Rage Hypodermic Trypan
For whitetail at moderate ranges, the Rage Hypodermic Trypan still cuts a devastating wound channel. The shock collar system has improved blade deployment reliability over older Rage models.
QAD Exodus Full Blade
The Exodus Full Blade is the head I recommend to friends new to fixed blade. Compact profile, dense steel, and a swept-blade geometry that flies more like a field point than most fixed heads.
Sevr 1.5 Inch Practice Lock
The brilliant part of Sevr is the practice lock screw, you can shoot the actual hunting broadhead at a target before flipping the screw to live mode. The 1.5-inch cut is plenty for whitetail.
Slick Trick Magnum
Slick Trick Magnums are the quiet workhorses of the fixed-blade world. Short ferrule, four cutting blades, and tight grouping out to 40 yards from a tuned bow.
What Matters Most
Sharpness, flight match to your field points, and structural integrity. A dull broadhead at 65 pounds will still kill, but ethical hunting demands shaving-sharp edges. Tune your bow until your broadheads group with your field points at distance. Then practice.
My Setup
70-pound Hoyt, 28-inch draw, 425-grain arrow, 100-grain broadheads. Primary head for the past two seasons has been the Iron Will S100. Backup in the quiver is the QAD Exodus. Both fly identically to my Easton field points at 40 yards.
Common Mistakes
Shooting broadheads straight out of the package without tuning is the universal mistake, every head needs to be paper tuned and shot at distance.
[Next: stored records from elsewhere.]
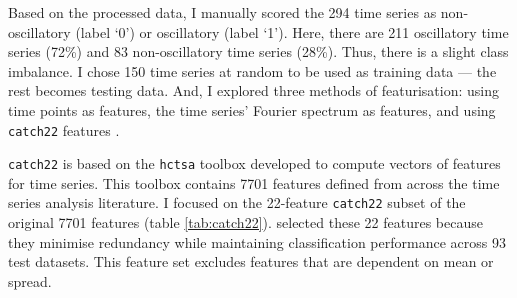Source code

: Based on the processed data, I manually scored the 294 time series as non-oscillatory (label `0') or oscillatory (label `1').
Here, there are 211 oscillatory time series (72\%) and 83 non-oscillatory time series (28\%).
Thus, there is a slight class imbalance.
I chose 150 time series at random to be used as training data --- the rest becomes testing data.
And, I explored three methods of featurisation: using time points as features, the time series' Fourier spectrum as features, and using \texttt{catch22} features \parencite{lubbaCatch22CAnonicalTimeseries2019}.

\texttt{catch22} is based on the \texttt{hctsa} toolbox \parencite{fulcherHctsaComputationalFramework2017} developed to compute vectors of features for time series.
This toolbox contains 7701 features defined from across the time series analysis literature.
I focused on the 22-feature \texttt{catch22} subset of the original 7701 features (table \ref{tab:catch22}).
\textcite{lubbaCatch22CAnonicalTimeseries2019} selected these 22 features because they minimise redundancy while maintaining classification performance across 93 test datasets.
This feature set excludes features that are dependent on mean or spread.

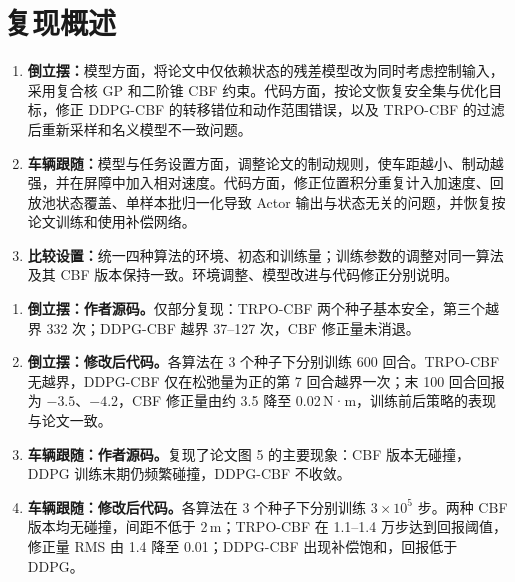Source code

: \documentclass[UTF8,a4paper,zihao=-4,fontset=fandol]{ctexart}
\begin{document}
\nocite{*}

\section*{复现概述}
\begin{enumerate}[label=（\arabic*）,leftmargin=2.8em]
\item \textbf{倒立摆：}模型方面，将论文中仅依赖状态的残差模型改为同时考虑控制输入，采用复合核 GP 和二阶锥 CBF 约束。代码方面，按论文恢复安全集与优化目标，修正 DDPG-CBF 的转移错位和动作范围错误，以及 TRPO-CBF 的过滤后重新采样和名义模型不一致问题。
\item \textbf{车辆跟随：}模型与任务设置方面，调整论文的制动规则，使车距越小、制动越强，并在屏障中加入相对速度。代码方面，修正位置积分重复计入加速度、回放池状态覆盖、单样本批归一化导致 Actor 输出与状态无关的问题，并恢复按论文训练和使用补偿网络。
\item \textbf{比较设置：}统一四种算法的环境、初态和训练量；训练参数的调整对同一算法及其 CBF 版本保持一致。环境调整、模型改进与代码修正分别说明。
\end{enumerate}
\begin{enumerate}[label=（\arabic*）,leftmargin=2.8em]
\item \textbf{倒立摆：作者源码。}仅部分复现：TRPO-CBF 两个种子基本安全，第三个越界 332 次；DDPG-CBF 越界 37–127 次，CBF 修正量未消退。
\item \textbf{倒立摆：修改后代码。}各算法在 3 个种子下分别训练 600 回合。TRPO-CBF 无越界，DDPG-CBF 仅在松弛量为正的第 7 回合越界一次；末 100 回合回报为 $-3.5$、$-4.2$，CBF 修正量由约 3.5 降至 0.02\,N·m，训练前后策略的表现与论文一致。
\item \textbf{车辆跟随：作者源码。}复现了论文图 5 的主要现象：CBF 版本无碰撞，DDPG 训练末期仍频繁碰撞，DDPG-CBF 不收敛。
\item \textbf{车辆跟随：修改后代码。}各算法在 3 个种子下分别训练 $3\times10^5$ 步。两种 CBF 版本均无碰撞，间距不低于 2\,m；TRPO-CBF 在 1.1–1.4 万步达到回报阈值，修正量 RMS 由 1.4 降至 0.01；DDPG-CBF 出现补偿饱和，回报低于 DDPG。
\end{enumerate}
\end{document}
Carrying a dull or rusted broadhead from last season is another, replace blades. And switching head weight without retuning will throw groups by feet at long range.
Final Recommendation
If budget is no object, Iron Will S Series. For most hunters, the QAD Exodus delivers 90 percent of the performance at a fraction of the price.
Frequently asked questions
Are mechanical broadheads less reliable than fixed?+
Modern premium mechanicals are very reliable, but they have more failure points. For low-draw-weight setups or quartering shots into bone, fixed blades remain more forgiving.
What grain weight should I shoot?+
Match your field points. Most hunters shoot 100 grain because most setups are tuned for it. Heavier 125 grain heads add penetration on big game but require retuning.